[Start of section]
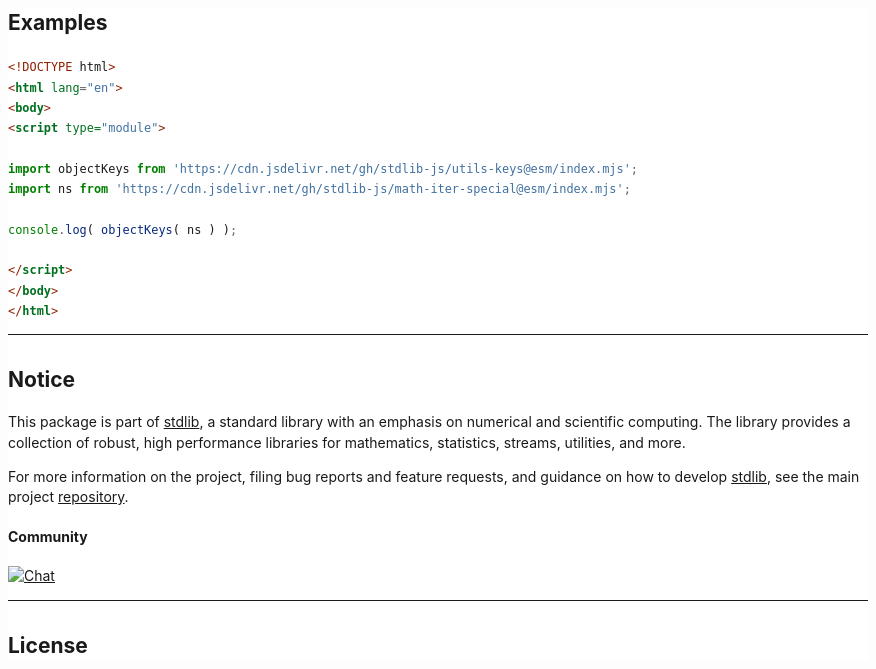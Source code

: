 <section class="examples">

## Examples





```html
<!DOCTYPE html>
<html lang="en">
<body>
<script type="module">

import objectKeys from 'https://cdn.jsdelivr.net/gh/stdlib-js/utils-keys@esm/index.mjs';
import ns from 'https://cdn.jsdelivr.net/gh/stdlib-js/math-iter-special@esm/index.mjs';

console.log( objectKeys( ns ) );

</script>
</body>
</html>
```

</section>





<section class="related">

</section>






<section class="main-repo" >

* * *

## Notice

This package is part of [stdlib][stdlib], a standard library with an emphasis on numerical and scientific computing. The library provides a collection of robust, high performance libraries for mathematics, statistics, streams, utilities, and more.

For more information on the project, filing bug reports and feature requests, and guidance on how to develop [stdlib][stdlib], see the main project [repository][stdlib].

#### Community

[![Chat][chat-image]][chat-url]

---

## License


[npm-image]: http://img.shields.io/npm/v/@stdlib/math-iter-special.svg
[npm-url]: https://npmjs.org/package/@stdlib/math-iter-special
[test-image]: https://github.com/stdlib-js/math-iter-special/actions/workflows/test.yml/badge.svg?branch=v0.2.0
[test-url]: https://github.com/stdlib-js/math-iter-special/actions/workflows/test.yml?query=branch:v0.2.0
[coverage-image]: https://img.shields.io/codecov/c/github/stdlib-js/math-iter-special/main.svg
[coverage-url]: https://codecov.io/github/stdlib-js/math-iter-special?branch=main
[chat-image]: https://img.shields.io/gitter/room/stdlib-js/stdlib.svg
[chat-url]: https://app.gitter.im/#/room/#stdlib-js_stdlib:gitter.im
[stdlib]: https://github.com/stdlib-js/stdlib
[stdlib-authors]: https://github.com/stdlib-js/stdlib/graphs/contributors
[umd]: https://github.com/umdjs/umd
[es-module]: https://developer.mozilla.org/en-US/docs/Web/JavaScript/Guide/Modules
[deno-url]: https://github.com/stdlib-js/math-iter-special/tree/deno
[deno-readme]: https://github.com/stdlib-js/math-iter-special/blob/deno/README.md
[umd-url]: https://github.com/stdlib-js/math-iter-special/tree/umd
[umd-readme]: https://github.com/stdlib-js/math-iter-special/blob/umd/README.md
[esm-url]: https://github.com/stdlib-js/math-iter-special/tree/esm
[esm-readme]: https://github.com/stdlib-js/math-iter-special/blob/esm/README.md
[branches-url]: https://github.com/stdlib-js/math-iter-special/blob/main/branches.md
[stdlib-license]: https://raw.githubusercontent.com/stdlib-js/math-iter-special/main/LICENSE
[@stdlib/math/iter/special/abs]: https://github.com/stdlib-js/math-iter-special-abs/tree/esm
[@stdlib/math/iter/special/abs2]: https://github.com/stdlib-js/math-iter-special-abs2/tree/esm
[@stdlib/math/iter/special/acos]: https://github.com/stdlib-js/math-iter-special-acos/tree/esm
[@stdlib/math/iter/special/acosh]: https://github.com/stdlib-js/math-iter-special-acosh/tree/esm
[@stdlib/math/iter/special/acot]: https://github.com/stdlib-js/math-iter-special-acot/tree/esm
[@stdlib/math/iter/special/acoth]: https://github.com/stdlib-js/math-iter-special-acoth/tree/esm
[@stdlib/math/iter/special/acovercos]: https://github.com/stdlib-js/math-iter-special-acovercos/tree/esm
[@stdlib/math/iter/special/acoversin]: https://github.com/stdlib-js/math-iter-special-acoversin/tree/esm
[@stdlib/math/iter/special/ahavercos]: https://github.com/stdlib-js/math-iter-special-ahavercos/tree/esm
[@stdlib/math/iter/special/ahaversin]: https://github.com/stdlib-js/math-iter-special-ahaversin/tree/esm
[@stdlib/math/iter/special/asin]: https://github.com/stdlib-js/math-iter-special-asin/tree/esm
[@stdlib/math/iter/special/asinh]: https://github.com/stdlib-js/math-iter-special-asinh/tree/esm
[@stdlib/math/iter/special/atan]: https://github.com/stdlib-js/math-iter-special-atan/tree/esm
[@stdlib/math/iter/special/atan2]: https://github.com/stdlib-js/math-iter-special-atan2/tree/esm
[@stdlib/math/iter/special/atanh]: https://github.com/stdlib-js/math-iter-special-atanh/tree/esm
[@stdlib/math/iter/special/avercos]: https://github.com/stdlib-js/math-iter-special-avercos/tree/esm
[@stdlib/math/iter/special/aversin]: https://github.com/stdlib-js/math-iter-special-aversin/tree/esm
[@stdlib/math/iter/special/besselj0]: https://github.com/stdlib-js/math-iter-special-besselj0/tree/esm
[@stdlib/math/iter/special/besselj1]: https://github.com/stdlib-js/math-iter-special-besselj1/tree/esm
[@stdlib/math/iter/special/bessely0]: https://github.com/stdlib-js/math-iter-special-bessely0/tree/esm
[@stdlib/math/iter/special/bessely1]: https://github.com/stdlib-js/math-iter-special-bessely1/tree/esm
[@stdlib/math/iter/special/beta]: https://github.com/stdlib-js/math-iter-special-beta/tree/esm
[@stdlib/math/iter/special/betaln]: https://github.com/stdlib-js/math-iter-special-betaln/tree/esm
[@stdlib/math/iter/special/binet]: https://github.com/stdlib-js/math-iter-special-binet/tree/esm
[@stdlib/math/iter/special/cbrt]: https://github.com/stdlib-js/math-iter-special-cbrt/tree/esm
[@stdlib/math/iter/special/ceil]: https://github.com/stdlib-js/math-iter-special-ceil/tree/esm
[@stdlib/math/iter/special/ceil10]: https://github.com/stdlib-js/math-iter-special-ceil10/tree/esm
[@stdlib/math/iter/special/ceil2]: https://github.com/stdlib-js/math-iter-special-ceil2/tree/esm
[@stdlib/math/iter/special/cos]: https://github.com/stdlib-js/math-iter-special-cos/tree/esm
[@stdlib/math/iter/special/cosh]: https://github.com/stdlib-js/math-iter-special-cosh/tree/esm
[@stdlib/math/iter/special/cosm1]: https://github.com/stdlib-js/math-iter-special-cosm1/tree/esm
[@stdlib/math/iter/special/cospi]: https://github.com/stdlib-js/math-iter-special-cospi/tree/esm
[@stdlib/math/iter/special/covercos]: https://github.com/stdlib-js/math-iter-special-covercos/tree/esm
[@stdlib/math/iter/special/coversin]: https://github.com/stdlib-js/math-iter-special-coversin/tree/esm
[@stdlib/math/iter/special/deg2rad]: https://github.com/stdlib-js/math-iter-special-deg2rad/tree/esm
[@stdlib/math/iter/special/digamma]: https://github.com/stdlib-js/math-iter-special-digamma/tree/esm
[@stdlib/math/iter/special/dirac-delta]: https://github.com/stdlib-js/math-iter-special-dirac-delta/tree/esm
[@stdlib/math/iter/special/dirichlet-eta]: https://github.com/stdlib-js/math-iter-special-dirichlet-eta/tree/esm
[@stdlib/math/iter/special/ellipe]: https://github.com/stdlib-js/math-iter-special-ellipe/tree/esm
[@stdlib/math/iter/special/ellipk]: https://github.com/stdlib-js/math-iter-special-ellipk/tree/esm
[@stdlib/math/iter/special/erf]: https://github.com/stdlib-js/math-iter-special-erf/tree/esm
[@stdlib/math/iter/special/erfc]: https://github.com/stdlib-js/math-iter-special-erfc/tree/esm
[@stdlib/math/iter/special/erfcinv]: https://github.com/stdlib-js/math-iter-special-erfcinv/tree/esm
[@stdlib/math/iter/special/erfinv]: https://github.com/stdlib-js/math-iter-special-erfinv/tree/esm
[@stdlib/math/iter/special/exp]: https://github.com/stdlib-js/math-iter-special-exp/tree/esm
[@stdlib/math/iter/special/exp10]: https://github.com/stdlib-js/math-iter-special-exp10/tree/esm
[@stdlib/math/iter/special/exp2]: https://github.com/stdlib-js/math-iter-special-exp2/tree/esm
[@stdlib/math/iter/special/expit]: https://github.com/stdlib-js/math-iter-special-expit/tree/esm
[@stdlib/math/iter/special/expm1]: https://github.com/stdlib-js/math-iter-special-expm1/tree/esm
[@stdlib/math/iter/special/expm1rel]: https://github.com/stdlib-js/math-iter-special-expm1rel/tree/esm
[@stdlib/math/iter/special/factorial]: https://github.com/stdlib-js/math-iter-special-factorial/tree/esm
[@stdlib/math/iter/special/factorialln]: https://github.com/stdlib-js/math-iter-special-factorialln/tree/esm
[@stdlib/math/iter/special/floor]: https://github.com/stdlib-js/math-iter-special-floor/tree/esm
[@stdlib/math/iter/special/floor10]: https://github.com/stdlib-js/math-iter-special-floor10/tree/esm
[@stdlib/math/iter/special/floor2]: https://github.com/stdlib-js/math-iter-special-floor2/tree/esm
[@stdlib/math/iter/special/fresnelc]: https://github.com/stdlib-js/math-iter-special-fresnelc/tree/esm
[@stdlib/math/iter/special/fresnels]: https://github.com/stdlib-js/math-iter-special-fresnels/tree/esm
[@stdlib/math/iter/special/gamma]: https://github.com/stdlib-js/math-iter-special-gamma/tree/esm
[@stdlib/math/iter/special/gamma1pm1]: https://github.com/stdlib-js/math-iter-special-gamma1pm1/tree/esm
[@stdlib/math/iter/special/gammaln]: https://github.com/stdlib-js/math-iter-special-gammaln/tree/esm
[@stdlib/math/iter/special/hacovercos]: https://github.com/stdlib-js/math-iter-special-hacovercos/tree/esm
[@stdlib/math/iter/special/hacoversin]: https://github.com/stdlib-js/math-iter-special-hacoversin/tree/esm
[@stdlib/math/iter/special/havercos]: https://github.com/stdlib-js/math-iter-special-havercos/tree/esm
[@stdlib/math/iter/special/haversin]: https://github.com/stdlib-js/math-iter-special-haversin/tree/esm
[@stdlib/math/iter/special/inv]: https://github.com/stdlib-js/math-iter-special-inv/tree/esm
[@stdlib/math/iter/special/ln]: https://github.com/stdlib-js/math-iter-special-ln/tree/esm
[@stdlib/math/iter/special/log]: https://github.com/stdlib-js/math-iter-special-log/tree/esm
[@stdlib/math/iter/special/log10]: https://github.com/stdlib-js/math-iter-special-log10/tree/esm
[@stdlib/math/iter/special/log1mexp]: https://github.com/stdlib-js/math-iter-special-log1mexp/tree/esm
[@stdlib/math/iter/special/log1p]: https://github.com/stdlib-js/math-iter-special-log1p/tree/esm
[@stdlib/math/iter/special/log1pexp]: https://github.com/stdlib-js/math-iter-special-log1pexp/tree/esm
[@stdlib/math/iter/special/log2]: https://github.com/stdlib-js/math-iter-special-log2/tree/esm
[@stdlib/math/iter/special/logit]: https://github.com/stdlib-js/math-iter-special-logit/tree/esm
[@stdlib/math/iter/special/pow]: https://github.com/stdlib-js/math-iter-special-pow/tree/esm
[@stdlib/math/iter/special/rad2deg]: https://github.com/stdlib-js/math-iter-special-rad2deg/tree/esm
[@stdlib/math/iter/special/ramp]: https://github.com/stdlib-js/math-iter-special-ramp/tree/esm
[@stdlib/math/iter/special/riemann-zeta]: https://github.com/stdlib-js/math-iter-special-riemann-zeta/tree/esm
[@stdlib/math/iter/special/round]: https://github.com/stdlib-js/math-iter-special-round/tree/esm
[@stdlib/math/iter/special/round10]: https://github.com/stdlib-js/math-iter-special-round10/tree/esm
[@stdlib/math/iter/special/round2]: https://github.com/stdlib-js/math-iter-special-round2/tree/esm
[@stdlib/math/iter/special/rsqrt]: https://github.com/stdlib-js/math-iter-special-rsqrt/tree/esm
[@stdlib/math/iter/special/signum]: https://github.com/stdlib-js/math-iter-special-signum/tree/esm
[@stdlib/math/iter/special/sin]: https://github.com/stdlib-js/math-iter-special-sin/tree/esm
[@stdlib/math/iter/special/sinc]: https://github.com/stdlib-js/math-iter-special-sinc/tree/esm
[@stdlib/math/iter/special/sinh]: https://github.com/stdlib-js/math-iter-special-sinh/tree/esm
[@stdlib/math/iter/special/sinpi]: https://github.com/stdlib-js/math-iter-special-sinpi/tree/esm
[@stdlib/math/iter/special/spence]: https://github.com/stdlib-js/math-iter-special-spence/tree/esm
[@stdlib/math/iter/special/sqrt]: https://github.com/stdlib-js/math-iter-special-sqrt/tree/esm
[@stdlib/math/iter/special/sqrt1pm1]: https://github.com/stdlib-js/math-iter-special-sqrt1pm1/tree/esm
[@stdlib/math/iter/special/tan]: https://github.com/stdlib-js/math-iter-special-tan/tree/esm
[@stdlib/math/iter/special/tanh]: https://github.com/stdlib-js/math-iter-special-tanh/tree/esm
[@stdlib/math/iter/special/trigamma]: https://github.com/stdlib-js/math-iter-special-trigamma/tree/esm
[@stdlib/math/iter/special/trunc]: https://github.com/stdlib-js/math-iter-special-trunc/tree/esm
[@stdlib/math/iter/special/trunc10]: https://github.com/stdlib-js/math-iter-special-trunc10/tree/esm
[@stdlib/math/iter/special/trunc2]: https://github.com/stdlib-js/math-iter-special-trunc2/tree/esm
[@stdlib/math/iter/special/vercos]: https://github.com/stdlib-js/math-iter-special-vercos/tree/esm
[@stdlib/math/iter/special/versin]: https://github.com/stdlib-js/math-iter-special-versin/tree/esm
[End of section]
Assigned task = Pick from the records each line that contains the word "gitter" and show it.

Answer to this problem =
[chat-image]: https://img.shields.io/gitter/room/stdlib-js/stdlib.svg
[chat-url]: https://app.gitter.im/#/room/#stdlib-js_stdlib:gitter.im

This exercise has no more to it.